Councils are heading into another Integrated Planning and Reporting cycle and one of the things that we frequently find, and most councils acknowledge, is the difficulty in integrating the Resourcing Strategy and, as a result, it is often the weak link. While this is understandable given the business and competing priorities of local government managers, unless we can commit to engaging on long-term service priorities, we will always be stuck planning short-term and ad hoc. Admittedly the political framework doesn’t help, but, until we can lay the proper fundamentals, it makes it hard for organisations to get a clear picture. This includes knowing what each of its services’ long-term goals are, how they impact on each other, how they impact resources and how, as a service package, they impact organisational sustainability collectively. From this, management can plan and schedule the necessary improvements to be sustainable.

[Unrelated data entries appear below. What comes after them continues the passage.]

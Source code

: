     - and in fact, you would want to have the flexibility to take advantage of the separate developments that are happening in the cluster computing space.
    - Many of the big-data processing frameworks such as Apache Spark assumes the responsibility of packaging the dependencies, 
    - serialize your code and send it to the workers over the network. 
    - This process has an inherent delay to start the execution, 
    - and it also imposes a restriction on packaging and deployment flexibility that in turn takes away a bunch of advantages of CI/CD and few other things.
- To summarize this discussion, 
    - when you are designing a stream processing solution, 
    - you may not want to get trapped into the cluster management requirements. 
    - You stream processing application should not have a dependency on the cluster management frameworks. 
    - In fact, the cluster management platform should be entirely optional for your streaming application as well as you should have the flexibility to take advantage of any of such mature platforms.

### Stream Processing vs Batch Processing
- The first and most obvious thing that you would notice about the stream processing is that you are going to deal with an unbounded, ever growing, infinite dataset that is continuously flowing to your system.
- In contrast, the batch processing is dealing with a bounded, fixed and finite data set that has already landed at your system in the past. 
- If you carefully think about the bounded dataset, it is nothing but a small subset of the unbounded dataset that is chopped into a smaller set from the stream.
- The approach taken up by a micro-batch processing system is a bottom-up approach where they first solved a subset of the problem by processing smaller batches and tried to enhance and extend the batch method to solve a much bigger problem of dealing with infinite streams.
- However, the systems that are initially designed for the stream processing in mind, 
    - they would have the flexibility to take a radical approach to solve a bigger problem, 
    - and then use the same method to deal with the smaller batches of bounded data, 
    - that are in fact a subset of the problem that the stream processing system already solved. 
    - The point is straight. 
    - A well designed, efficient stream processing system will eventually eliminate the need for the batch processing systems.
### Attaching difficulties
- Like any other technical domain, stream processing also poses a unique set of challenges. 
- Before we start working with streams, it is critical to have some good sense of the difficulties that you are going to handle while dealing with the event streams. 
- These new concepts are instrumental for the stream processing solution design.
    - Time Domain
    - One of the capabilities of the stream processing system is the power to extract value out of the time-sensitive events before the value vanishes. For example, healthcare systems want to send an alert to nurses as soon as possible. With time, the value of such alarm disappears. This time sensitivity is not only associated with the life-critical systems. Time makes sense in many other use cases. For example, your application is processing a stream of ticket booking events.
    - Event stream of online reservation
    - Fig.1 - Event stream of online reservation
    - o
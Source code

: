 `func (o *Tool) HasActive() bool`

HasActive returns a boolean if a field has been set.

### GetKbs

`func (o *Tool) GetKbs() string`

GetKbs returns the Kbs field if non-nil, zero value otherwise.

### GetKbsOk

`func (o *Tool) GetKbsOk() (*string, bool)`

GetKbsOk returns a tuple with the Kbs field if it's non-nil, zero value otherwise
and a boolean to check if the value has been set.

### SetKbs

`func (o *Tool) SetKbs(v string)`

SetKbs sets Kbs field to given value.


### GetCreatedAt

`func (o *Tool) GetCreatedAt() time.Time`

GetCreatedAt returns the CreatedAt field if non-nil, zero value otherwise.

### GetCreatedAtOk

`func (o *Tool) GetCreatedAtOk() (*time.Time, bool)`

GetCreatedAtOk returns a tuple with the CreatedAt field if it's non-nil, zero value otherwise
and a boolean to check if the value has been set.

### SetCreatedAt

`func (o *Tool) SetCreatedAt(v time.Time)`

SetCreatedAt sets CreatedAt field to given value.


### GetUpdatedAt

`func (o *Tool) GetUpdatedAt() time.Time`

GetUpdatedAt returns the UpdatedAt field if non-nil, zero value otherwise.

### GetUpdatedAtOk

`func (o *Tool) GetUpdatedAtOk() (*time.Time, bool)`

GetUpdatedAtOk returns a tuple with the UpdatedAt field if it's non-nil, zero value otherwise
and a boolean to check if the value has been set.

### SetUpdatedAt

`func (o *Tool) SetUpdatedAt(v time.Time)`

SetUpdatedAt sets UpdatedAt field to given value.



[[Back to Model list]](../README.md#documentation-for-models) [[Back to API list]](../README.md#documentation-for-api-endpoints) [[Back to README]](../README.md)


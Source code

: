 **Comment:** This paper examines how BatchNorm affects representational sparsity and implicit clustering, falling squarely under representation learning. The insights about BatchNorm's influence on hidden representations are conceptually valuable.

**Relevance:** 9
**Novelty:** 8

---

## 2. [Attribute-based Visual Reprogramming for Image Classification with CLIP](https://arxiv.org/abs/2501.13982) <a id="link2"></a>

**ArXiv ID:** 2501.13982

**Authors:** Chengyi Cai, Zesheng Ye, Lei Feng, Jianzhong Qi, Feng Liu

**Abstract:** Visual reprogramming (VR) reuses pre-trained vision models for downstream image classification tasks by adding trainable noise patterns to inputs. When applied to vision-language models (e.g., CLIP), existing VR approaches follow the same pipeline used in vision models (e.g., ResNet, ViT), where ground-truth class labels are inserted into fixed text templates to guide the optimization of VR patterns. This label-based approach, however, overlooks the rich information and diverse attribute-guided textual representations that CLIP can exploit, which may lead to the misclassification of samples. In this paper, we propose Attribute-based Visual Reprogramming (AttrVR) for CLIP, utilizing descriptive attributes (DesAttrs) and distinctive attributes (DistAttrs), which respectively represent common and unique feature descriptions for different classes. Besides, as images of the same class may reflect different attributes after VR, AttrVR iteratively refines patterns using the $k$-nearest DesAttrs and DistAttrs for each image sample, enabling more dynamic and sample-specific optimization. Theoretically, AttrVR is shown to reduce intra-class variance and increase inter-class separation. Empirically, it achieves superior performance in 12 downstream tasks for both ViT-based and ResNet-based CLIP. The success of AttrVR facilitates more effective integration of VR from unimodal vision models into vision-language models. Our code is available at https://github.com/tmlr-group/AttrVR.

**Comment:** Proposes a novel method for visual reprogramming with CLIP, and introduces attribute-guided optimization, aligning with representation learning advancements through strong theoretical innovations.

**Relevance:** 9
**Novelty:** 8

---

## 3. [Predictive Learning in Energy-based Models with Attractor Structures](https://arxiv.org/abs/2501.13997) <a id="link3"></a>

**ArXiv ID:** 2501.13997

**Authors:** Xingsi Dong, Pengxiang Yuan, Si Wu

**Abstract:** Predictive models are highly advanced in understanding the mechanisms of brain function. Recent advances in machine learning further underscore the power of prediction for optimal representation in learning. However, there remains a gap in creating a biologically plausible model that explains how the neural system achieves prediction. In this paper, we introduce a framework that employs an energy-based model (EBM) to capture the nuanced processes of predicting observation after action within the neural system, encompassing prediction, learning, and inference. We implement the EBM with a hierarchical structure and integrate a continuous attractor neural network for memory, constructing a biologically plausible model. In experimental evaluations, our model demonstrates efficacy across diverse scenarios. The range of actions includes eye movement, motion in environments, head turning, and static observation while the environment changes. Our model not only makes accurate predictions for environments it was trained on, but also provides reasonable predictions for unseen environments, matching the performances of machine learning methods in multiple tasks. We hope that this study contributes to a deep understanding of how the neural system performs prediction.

Councils have great foundations to better understand and predict the service needs of their community over the medium term. Demographic projections, state or regional priorities, Section 7.11 and 7.12 plans, the Community Strategic Plan and other local strategies, shape what services will look like over the next four years, with some confidence and predictions over the next ten. This information, along with staff technical expertise, indicates when decisions need to be made and when demand for each service is likely to change, increase or decrease.

If councils could articulate these service specific directions into longer-term service plans and translate the implication of this direction into their Asset Management Plans, Workforce Plans and Long Term Financial Plans, then it will produce a far more integrated Resource Strategy which sets out the whole picture. This will enable more strategic decisions to be taken, or, at a minimum, short-term decisions with an awareness of what’s coming down the track.

Currently it is all too easy and common to kick the can down the road by focusing on the first one or two years and ignore looming decisions that will impact longer-term sustainability. It takes both strong leadership and supportive governance to recognise and commit to the need to plan long term for sustainability and then stay relatively close to that path. There is no easy fix to change years of ingrained culture around how local government decisions are made, but there are councils leading the change to at least get more information in front of councillors. This increases awareness of the impact of current decisions within the overall context of the impact on future decision-making.